Plant City expands adult sports with kickball, pickleball and tennis
Adult basketball in Plant City jumped from about 30 players to nearly 200, and that growth is now driving the city’s next move: a broader adult-sports slate that includes kickball, pickleball, golf and tennis. The newest piece is a fall adult kickball league, set for Wednesday nights from Sept. 3 to Oct. 29, with registration at $150 per team or $75 per individual for players 18 and older.
That expansion did not come out of nowhere. Plant City had gone more than five years without an adult basketball league before bringing it back, and the relaunch showed how much demand was sitting below the surface. The league started with seven 10-person teams, played three games each Wednesday over a seven-week regular season, and ended with a four-team playoff tournament. A $375 team fee was enough to fill the field, and that kind of response helped make the case for adding more low-barrier, social sports.
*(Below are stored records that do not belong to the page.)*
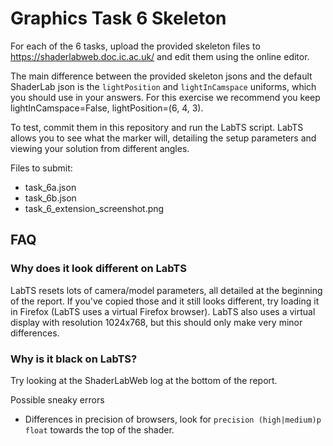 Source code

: # Graphics Task 6 Skeleton

For each of the 6 tasks, upload the provided skeleton files to https://shaderlabweb.doc.ic.ac.uk/ and edit them using
the online editor.

The main difference between the provided skeleton jsons and the default ShaderLab json is the ``lightPosition`` and ``lightInCamspace`` uniforms, which you should use in your answers.
For this exercise we recommend you keep lightInCamspace=False, lightPosition=(6, 4, 3).

To test, commit them in this repository and run the LabTS script.
LabTS allows you to see what the marker will, detailing the setup parameters and viewing your solution from different
angles.

Files to submit:
 - task_6a.json
 - task_6b.json
 - task_6_extension_screenshot.png

## FAQ

### Why does it look different on LabTS

LabTS resets lots of camera/model parameters, all detailed at the beginning of the report.
If you've copied those and it still looks different, try loading it in Firefox (LabTS uses a virtual Firefox browser).
LabTS also uses a virtual display with resolution 1024x768, but this should only make very minor differences.

### Why is it black on LabTS?

Try looking at the ShaderLabWeb log at the bottom of the report.

Possible sneaky errors
 + Differences in precision of browsers, look for ``precision (high|medium)p float`` towards the top of the shader.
By April, Athletics Program Manager Trey Phillips said the city had already added adult kickball, adult dodgeball and an adult pickleball league, and was looking at adult volleyball and year-round cornhole tournaments. The city’s recreation registration site has widened beyond one-off offerings and now lists an Outdoor Pickleball League, Summer Golf Night, Summer Tennis Lessons and a 2v2 3-Point Shootout Competition, a sign that Plant City Parks & Recreation is building a full adult calendar rather than a single novelty program.

The facilities push has matched the programming push. The Sadye Gibbs Martin Community Center opened Aug. 17, 2020, giving the city a 30,000-square-foot multipurpose building with two full-sized basketball courts. The Plant City Tennis Center followed with a ribbon cutting on March 14, 2024, unveiling six lighted HydroGrid clay courts and four lighted hard courts. City officials have also pointed to the rebuilt Rowena Mays Athletic Park as another piece of the puzzle, with a budget of $5,889,766 and a 17-month construction timeline tied to tennis, basketball and pickleball use.


Pickleball has become part of the same surge. Plant City resident George Banning has played the sport for 10 years, and the city has said outdoor pickleball courts will soon be part of the mix. For Plant City, kickball is not an add-on. It is the next clean fit for a recreation system that has learned adults will show up when the field space, schedule and format are right.